Cardiology Unit, Department of Health Technologies, IRCCS Galeazzi Orthopedic Institute, Università di Milano, Milan, Italy.
Int J Cardiol. 2011 Jun 16;149(3):323-9. doi: 10.1016/j.ijcard.2010.02.010. Epub 2010 Mar 12.
Body weight supported treadmill training (BWSTT) assisted with a robotic driven gait orthosis (DGO) is an emerging tool in rehabilitating patients with lost sensorimotor function. Few information about the effects of BWSTT on cardiovascular system are available. The purpose of this study was to determine the effects of BWSTT on: 1) left ventricular (LV) systo-diastolic function; 2) coronary flow reserve (CFR); 3) endothelial function in patients with lost sensorimotor function due to neurologic lesions.
Fourteen adults (males 10, age 50.6±17.1years) with motor incomplete spinal cord injuries (SCI) due to trauma or spondylotic diseases underwent standard echocardiographic examination, non invasive assessment of CFR by dipyridamole stress echo and determination of plasma asymmetric dimethylarginine (ADMA) levels at baseline and after 6weeks of BWSTT.
At post training evaluation we observed lower LV end-diastolic (P=0.0164) and end-systolic volumes (P=0.0029) with increased ejection fraction (EF) (P=0.0266). We also observed a LV interventricular septum (IVS) (P=0.00469) increase. At the same time, we detected an improvement of LV diastolic function as witnessed by the reduction of isovolumic relaxation time (IVRT) (P=0.0404) and deceleration time (DT) (P=0.0405) with an increased E/A ratio (P=0.0040). Improved CFR (P=0.020) and reduced plasma ADMA levels (P=0.0005) have been observed too, in association with a reduction of the inflammatory status (C-reactive protein (CRP) (P=0.0022) and erythrocyte sedimentation rate (ESR) (P=0.0005)).

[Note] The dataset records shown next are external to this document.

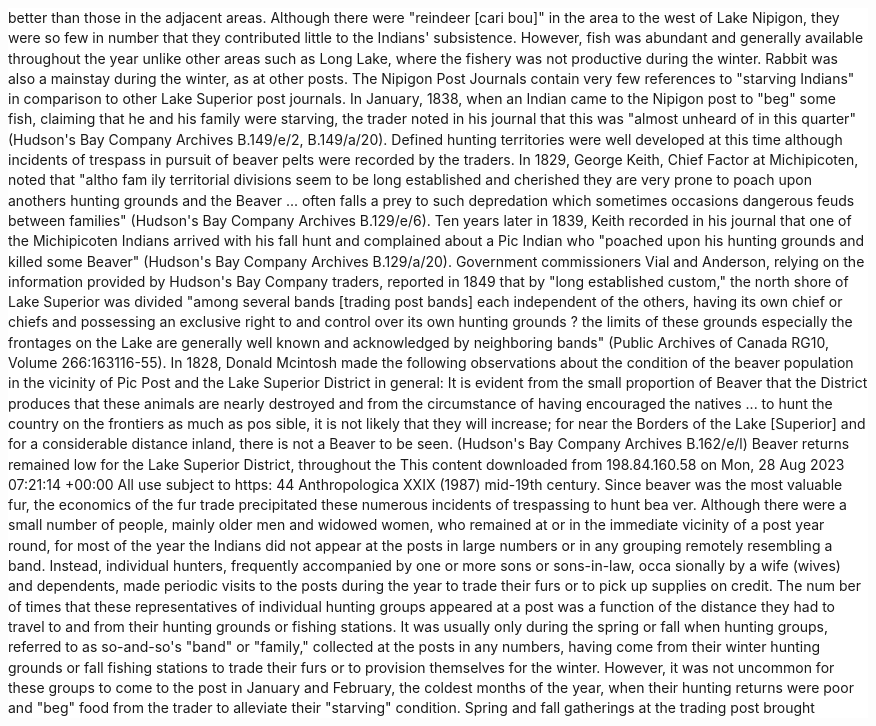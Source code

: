  better than those in the adjacent areas. Although there were "reindeer [cari
 bou]" in the area to the west of Lake Nipigon, they were so few in number
 that they contributed little to the Indians' subsistence. However, fish was
 abundant and generally available throughout the year unlike other areas such
 as Long Lake, where the fishery was not productive during the winter. Rabbit
 was also a mainstay during the winter, as at other posts. The Nipigon Post
 Journals contain very few references to "starving Indians" in comparison to
 other Lake Superior post journals. In January, 1838, when an Indian came to
 the Nipigon post to "beg" some fish, claiming that he and his family were
 starving, the trader noted in his journal that this was "almost unheard of in
 this quarter" (Hudson's Bay Company Archives B.149/e/2, B.149/a/20).
 Defined hunting territories were well developed at this time although
 incidents of trespass in pursuit of beaver pelts were recorded by the traders.
 In 1829, George Keith, Chief Factor at Michipicoten, noted that "altho fam
 ily territorial divisions seem to be long established and cherished they are
 very prone to poach upon anothers hunting grounds and the Beaver ... often
 falls a prey to such depredation which sometimes occasions dangerous feuds
 between families" (Hudson's Bay Company Archives B.129/e/6). Ten years
 later in 1839, Keith recorded in his journal that one of the Michipicoten
 Indians arrived with his fall hunt and complained about a Pic Indian who
 "poached upon his hunting grounds and killed some Beaver" (Hudson's Bay
 Company Archives B.129/a/20). Government commissioners Vial and
 Anderson, relying on the information provided by Hudson's Bay Company
 traders, reported in 1849 that by "long established custom," the north shore
 of Lake Superior was divided "among several bands [trading post bands]
 each independent of the others, having its own chief or chiefs and possessing
 an exclusive right to and control over its own hunting grounds ? the limits of
 these grounds especially the frontages on the Lake are generally well known
 and acknowledged by neighboring bands" (Public Archives of Canada
 RG10, Volume 266:163116-55).
 In 1828, Donald Mcintosh made the following observations about the
 condition of the beaver population in the vicinity of Pic Post and the Lake
 Superior District in general:
 It is evident from the small proportion of Beaver that the District produces that
 these animals are nearly destroyed and from the circumstance of having
 encouraged the natives ... to hunt the country on the frontiers as much as pos
 sible, it is not likely that they will increase; for near the Borders of the Lake
 [Superior] and for a considerable distance inland, there is not a Beaver to be
 seen. (Hudson's Bay Company Archives B.162/e/l)
 Beaver returns remained low for the Lake Superior District, throughout the
This content downloaded from
198.84.160.58 on Mon, 28 Aug 2023 07:21:14 +00:00
All use subject to https:
 44 Anthropologica XXIX (1987)
 mid-19th century. Since beaver was the most valuable fur, the economics of
 the fur trade precipitated these numerous incidents of trespassing to hunt bea
 ver.
 Although there were a small number of people, mainly older men and
 widowed women, who remained at or in the immediate vicinity of a post year
 round, for most of the year the Indians did not appear at the posts in large
 numbers or in any grouping remotely resembling a band. Instead, individual
 hunters, frequently accompanied by one or more sons or sons-in-law, occa
 sionally by a wife (wives) and dependents, made periodic visits to the posts during the year to trade their furs or to pick up supplies on credit. The num
 ber of times that these representatives of individual hunting groups appeared
 at a post was a function of the distance they had to travel to and from their
 hunting grounds or fishing stations. It was usually only during the spring or
 fall when hunting groups, referred to as so-and-so's "band" or "family," collected at the posts in any numbers, having come from their winter hunting grounds or fall fishing stations to trade their furs or to provision themselves
 for the winter. However, it was not uncommon for these groups to come to
 the post in January and February, the coldest months of the year, when their
 hunting returns were poor and "beg" food from the trader to alleviate their
 "starving" condition. Spring and fall gatherings at the trading post brought
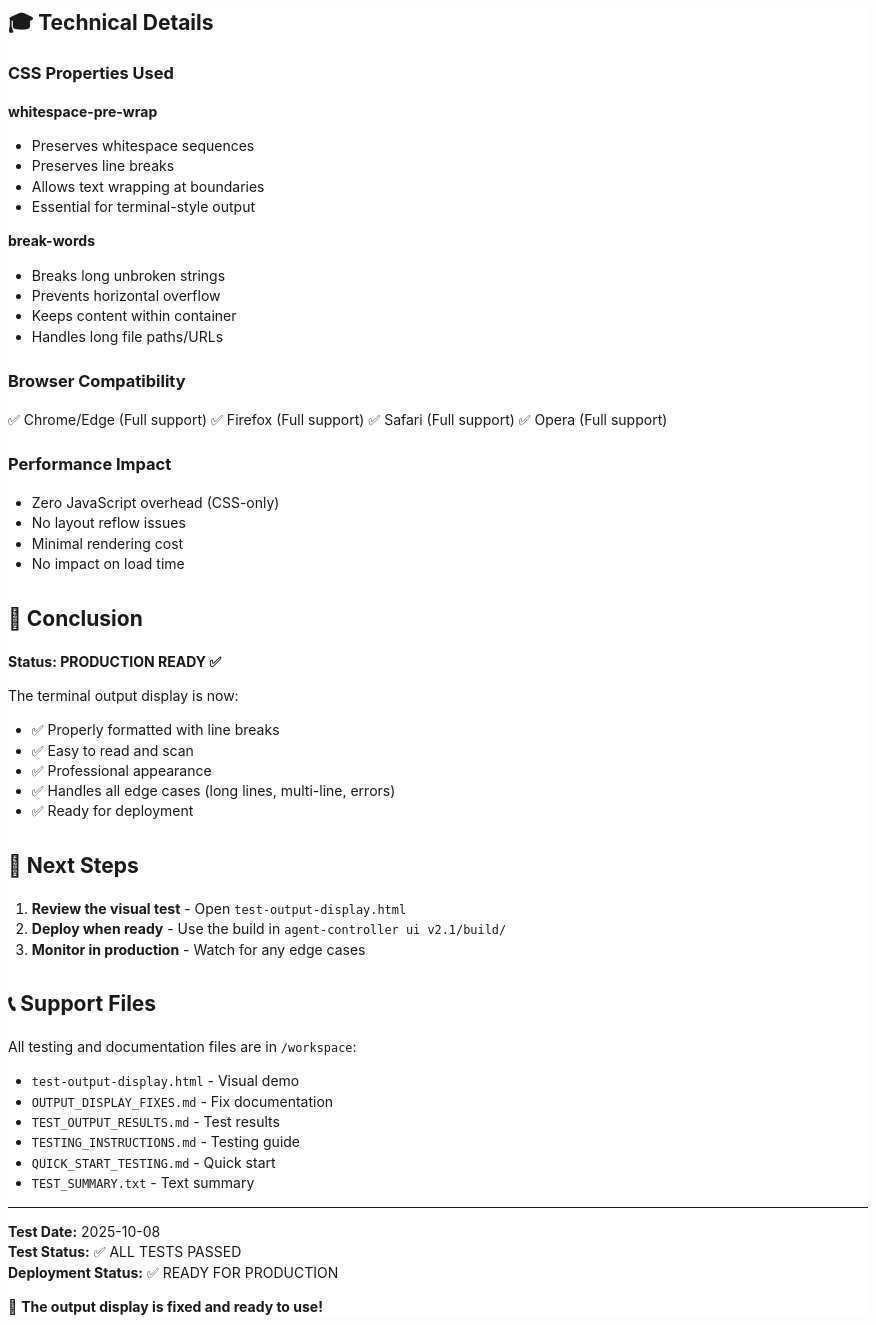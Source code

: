 ## 🎓 Technical Details

### CSS Properties Used

**whitespace-pre-wrap**
- Preserves whitespace sequences
- Preserves line breaks
- Allows text wrapping at boundaries
- Essential for terminal-style output

**break-words**
- Breaks long unbroken strings
- Prevents horizontal overflow
- Keeps content within container
- Handles long file paths/URLs

### Browser Compatibility
✅ Chrome/Edge (Full support)
✅ Firefox (Full support)
✅ Safari (Full support)
✅ Opera (Full support)

### Performance Impact
- Zero JavaScript overhead (CSS-only)
- No layout reflow issues
- Minimal rendering cost
- No impact on load time

## 🎉 Conclusion

**Status: PRODUCTION READY ✅**

The terminal output display is now:
- ✅ Properly formatted with line breaks
- ✅ Easy to read and scan
- ✅ Professional appearance
- ✅ Handles all edge cases (long lines, multi-line, errors)
- ✅ Ready for deployment

## 📝 Next Steps

1. **Review the visual test** - Open `test-output-display.html`
2. **Deploy when ready** - Use the build in `agent-controller ui v2.1/build/`
3. **Monitor in production** - Watch for any edge cases

## 📞 Support Files

All testing and documentation files are in `/workspace`:
- `test-output-display.html` - Visual demo
- `OUTPUT_DISPLAY_FIXES.md` - Fix documentation
- `TEST_OUTPUT_RESULTS.md` - Test results
- `TESTING_INSTRUCTIONS.md` - Testing guide
- `QUICK_START_TESTING.md` - Quick start
- `TEST_SUMMARY.txt` - Text summary

---

**Test Date:** 2025-10-08  
**Test Status:** ✅ ALL TESTS PASSED  
**Deployment Status:** ✅ READY FOR PRODUCTION

🚀 **The output display is fixed and ready to use!**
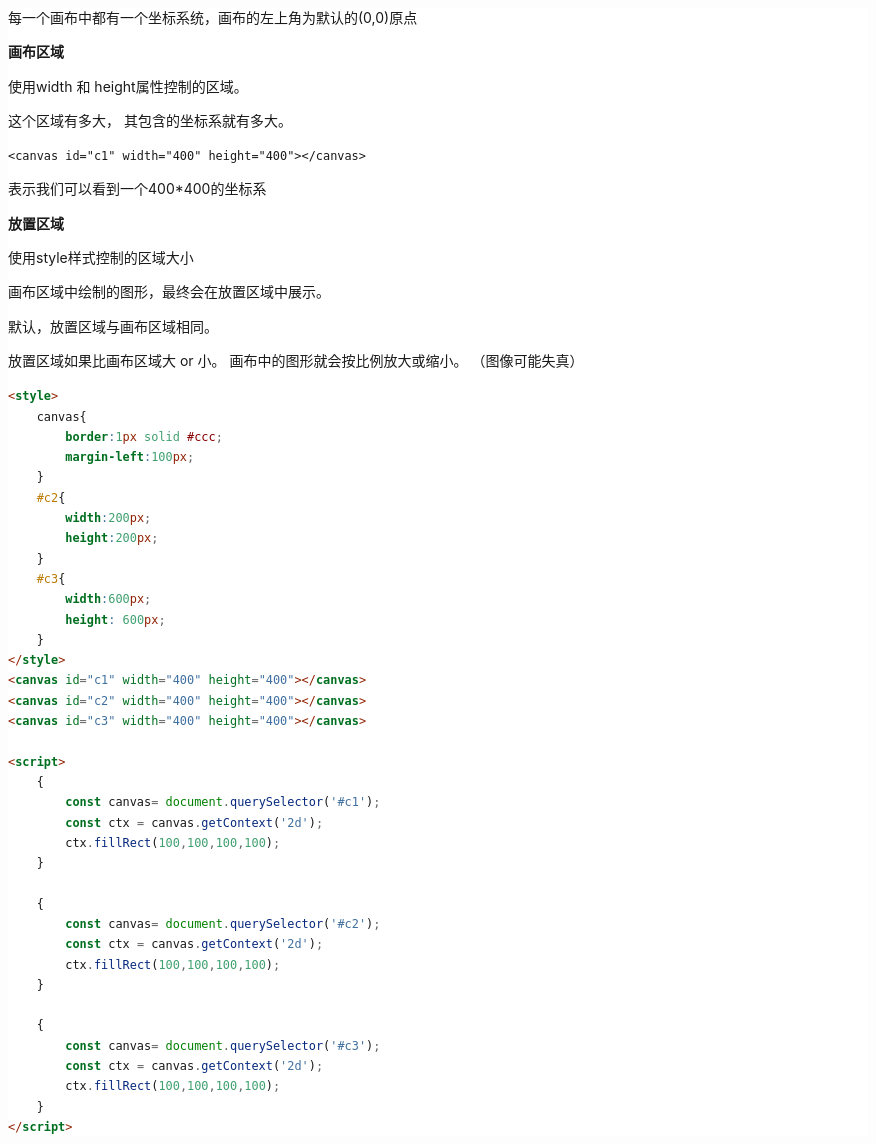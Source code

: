 每一个画布中都有一个坐标系统，画布的左上角为默认的(0,0)原点



**画布区域**

使用width 和 height属性控制的区域。

这个区域有多大， 其包含的坐标系就有多大。 

`<canvas id="c1" width="400" height="400"></canvas>`

表示我们可以看到一个400*400的坐标系



**放置区域**

使用style样式控制的区域大小

画布区域中绘制的图形，最终会在放置区域中展示。

默认，放置区域与画布区域相同。

放置区域如果比画布区域大 or 小。  画布中的图形就会按比例放大或缩小。 （图像可能失真）



```html
<style>
    canvas{
        border:1px solid #ccc;
        margin-left:100px;
    }
    #c2{
        width:200px;
        height:200px;
    }
    #c3{
        width:600px;
        height: 600px;
    }
</style>
<canvas id="c1" width="400" height="400"></canvas>
<canvas id="c2" width="400" height="400"></canvas>
<canvas id="c3" width="400" height="400"></canvas>

<script>
    {
        const canvas= document.querySelector('#c1');
        const ctx = canvas.getContext('2d');
        ctx.fillRect(100,100,100,100);
    }

    {
        const canvas= document.querySelector('#c2');
        const ctx = canvas.getContext('2d');
        ctx.fillRect(100,100,100,100);
    }

    {
        const canvas= document.querySelector('#c3');
        const ctx = canvas.getContext('2d');
        ctx.fillRect(100,100,100,100);
    }
</script>
```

For the first time, this study demonstrated that 6weeks of BWSTT improved not only the sensorimotor function but also systo-diastolic LV function, CFR and endothelial dysfunction associated with a reduction of the inflammatory status in patients with incomplete SCI.
带动力步态矫形器的减重步行训练(BWSTT)是一种新兴的治疗丧失感觉运动功能的患者的康复工具。目前关于 BWSTT 对心血管系统影响的信息较少。本研究的目的是确定 BWSTT 对以下方面的影响:1)左心室(LV)收缩-舒张功能;2)冠状血流储备(CFR);3)因神经病变而丧失感觉运动功能的患者的内皮功能。
14 名因创伤或脊椎疾病导致不完全性脊髓损伤(SCI)的成年男性(10 名,年龄 50.6±17.1 岁)接受了标准超声心动图检查、双嘧达莫负荷超声心动图评估 CFR 以及测定基线和 6 周 BWSTT 后血浆非对称二甲基精氨酸(ADMA)水平。
在训练后评估时,我们观察到 LV 舒张末期(P=0.0164)和收缩末期容积(P=0.0029)降低,射血分数(EF)增加(P=0.0266)。我们还观察到 LV 室间隔(IVS)增加(P=0.00469)。同时,我们发现 LV 舒张功能得到改善,表现为等容松弛时间(IVRT)(P=0.0404)和减速时间(DT)(P=0.0405)降低,E/A 比值增加(P=0.0040)。还观察到 CFR 改善(P=0.020)和血浆 ADMA 水平降低(P=0.0005),同时炎症状态也降低(C 反应蛋白(CRP)(P=0.0022)和红细胞沉降率(ESR)(P=0.0005))。
本研究首次表明,6 周的 BWSTT 不仅改善了不完全性 SCI 患者的感觉运动功能,还改善了 LV 收缩-舒张功能、CFR 和内皮功能障碍,同时降低了炎症状态。